Title:	Tune Random Forest of the 'ranger' Package
Description:	Tuning random forest with one line. The package is mainly based on the packages 'ranger' and 'mlrMBO'.
Authors:	Philipp Probst [aut, cre], Simon Klau [ctb]
Maintainer:	Philipp Probst <[email protected]>
License:	GPL-3
Version:	0.7
Built:	2025-02-16 05:16:52 UTC
Source:	https://github.com/philipppro/tuneranger

estimateTimeTuneRanger

Description

estimateTimeTuneRanger

Usage

estimateTimeTuneRanger(
  task,
  iters = 100,
  num.threads = 1,
  num.trees = 1000,
  respect.unordered.factors = "order"
)
estimateTimeTuneRanger(
  task,
  iters = 100,
  num.threads = 1,
  num.trees = 1000,
  respect.unordered.factors = "order"
)

Arguments

`task`	The mlr task created by makeClassifTask or makeRegrTask.
`iters`	Number of iterations.
`num.threads`	Number of threads. Default is 1.
`num.trees`	Number of trees.
`respect.unordered.factors`	Handling of unordered factor covariates. One of 'ignore', 'order' and 'partition'. 'order' is the default.

Value

estimated time for the tuning procedure

Examples

estimateTimeTuneRanger(iris.task)
estimateTimeTuneRanger(iris.task)

restartTuneRanger

Description

Restarts the tuning process if an error occured.

Usage

restartTuneRanger(save.file.path = "optpath.RData", task, measure = NULL)
restartTuneRanger(save.file.path = "optpath.RData", task, measure = NULL)

Arguments

`save.file.path`	File name in the current working directory to which interim results were saved by `tuneRanger`.
`task`	The mlr task created by `makeClassifTask` or `makeRegrTask`.
`measure`	Performance measure that was already used in the original `tuneRanger` process.

Value

A list with elements

`recommended.pars`	Recommended hyperparameters.
`results`	A data.frame with all evaluated hyperparameters and performance and time results for each run.

No model is build.

Examples

## Not run: 
library(tuneRanger)
library(mlr)

# iris is a bit nonsense here
# A mlr task has to be created in order to use the package
# the already existing iris task is used here
estimateTimeTuneRanger(iris.task)
# temporarily file name to save results
path = tempfile()
res = tuneRanger(iris.task, measure = list(multiclass.brier), num.trees = 1000, 
  num.threads = 8, iters = 70, save.file.path = path)
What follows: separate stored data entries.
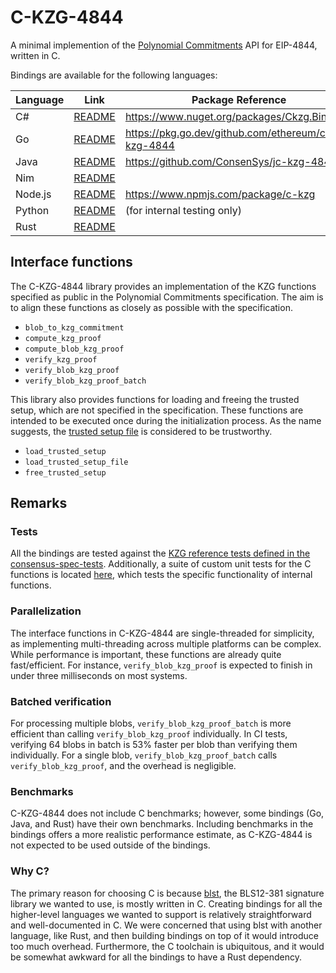 # C-KZG-4844

A minimal implemention of the [Polynomial
Commitments](https://github.com/ethereum/consensus-specs/blob/dev/specs/deneb/polynomial-commitments.md)
API for EIP-4844, written in C.

Bindings are available for the following languages:

| Language | Link                                 | Package Reference                                 |
|----------|--------------------------------------|---------------------------------------------------|
| C#       | [README](bindings/csharp/README.md)  | https://www.nuget.org/packages/Ckzg.Bindings      |
| Go       | [README](bindings/go/README.md)      | https://pkg.go.dev/github.com/ethereum/c-kzg-4844 |
| Java     | [README](bindings/java/README.md)    | https://github.com/ConsenSys/jc-kzg-4844          |
| Nim      | [README](bindings/nim/README.md)     |                                                   |
| Node.js  | [README](bindings/node.js/README.md) | https://www.npmjs.com/package/c-kzg               |
| Python   | [README](bindings/python/README.md)  | (for internal testing only)                       |
| Rust     | [README](bindings/rust/README.md)    |                                                   |

## Interface functions

The C-KZG-4844 library provides an implementation of the KZG functions specified
as public in the Polynomial Commitments specification. The aim is to align these
functions as closely as possible with the specification.

- `blob_to_kzg_commitment`
- `compute_kzg_proof`
- `compute_blob_kzg_proof`
- `verify_kzg_proof`
- `verify_blob_kzg_proof`
- `verify_blob_kzg_proof_batch`

This library also provides functions for loading and freeing the trusted setup,
which are not specified in the specification. These functions are intended to be
executed once during the initialization process. As the name suggests, the
[trusted setup
file](https://github.com/ethereum/c-kzg-4844/blob/main/src/trusted_setup.txt) is
considered to be trustworthy.

- `load_trusted_setup`
- `load_trusted_setup_file`
- `free_trusted_setup`

## Remarks

### Tests

All the bindings are tested against the [KZG reference tests defined in the
consensus-spec-tests](https://github.com/ethereum/consensus-spec-tests/tree/master/tests/general/deneb/kzg).
Additionally, a suite of custom unit tests for the C functions is located
[here](https://github.com/ethereum/c-kzg-4844/blob/main/src/test_c_kzg_4844.c),
which tests the specific functionality of internal functions.

### Parallelization

The interface functions in C-KZG-4844 are single-threaded for simplicity, as
implementing multi-threading across multiple platforms can be complex. While
performance is important, these functions are already quite fast/efficient. For
instance, `verify_blob_kzg_proof` is expected to finish in under three
milliseconds on most systems.

### Batched verification

For processing multiple blobs, `verify_blob_kzg_proof_batch` is more efficient
than calling `verify_blob_kzg_proof` individually. In CI tests, verifying 64
blobs in batch is 53% faster per blob than verifying them individually. For a
single blob, `verify_blob_kzg_proof_batch` calls `verify_blob_kzg_proof`, and
the overhead is negligible.

### Benchmarks

C-KZG-4844 does not include C benchmarks; however, some bindings (Go, Java, and
Rust) have their own benchmarks. Including benchmarks in the bindings offers a
more realistic performance estimate, as C-KZG-4844 is not expected to be used
outside of the bindings.

### Why C?

The primary reason for choosing C is because
[blst](https://github.com/supranational/blst), the BLS12-381 signature library
we wanted to use, is mostly written in C. Creating bindings for all the
higher-level languages we wanted to support is relatively straightforward and
well-documented in C. We were concerned that using blst with another language,
like Rust, and then building bindings on top of it would introduce too much
overhead. Furthermore, the C toolchain is ubiquitous, and it would be somewhat
awkward for all the bindings to have a Rust dependency.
# Mean of best 5 % of the results
res

# Restart after failing in one of the iterations:
res = restartTuneRanger(save.file.path = path, iris.task, 
measure = list(multiclass.brier))
## End(Not run)
## Not run: 
library(tuneRanger)
library(mlr)

# iris is a bit nonsense here
# A mlr task has to be created in order to use the package
# the already existing iris task is used here
estimateTimeTuneRanger(iris.task)
# temporarily file name to save results
path = tempfile()
res = tuneRanger(iris.task, measure = list(multiclass.brier), num.trees = 1000, 
  num.threads = 8, iters = 70, save.file.path = path)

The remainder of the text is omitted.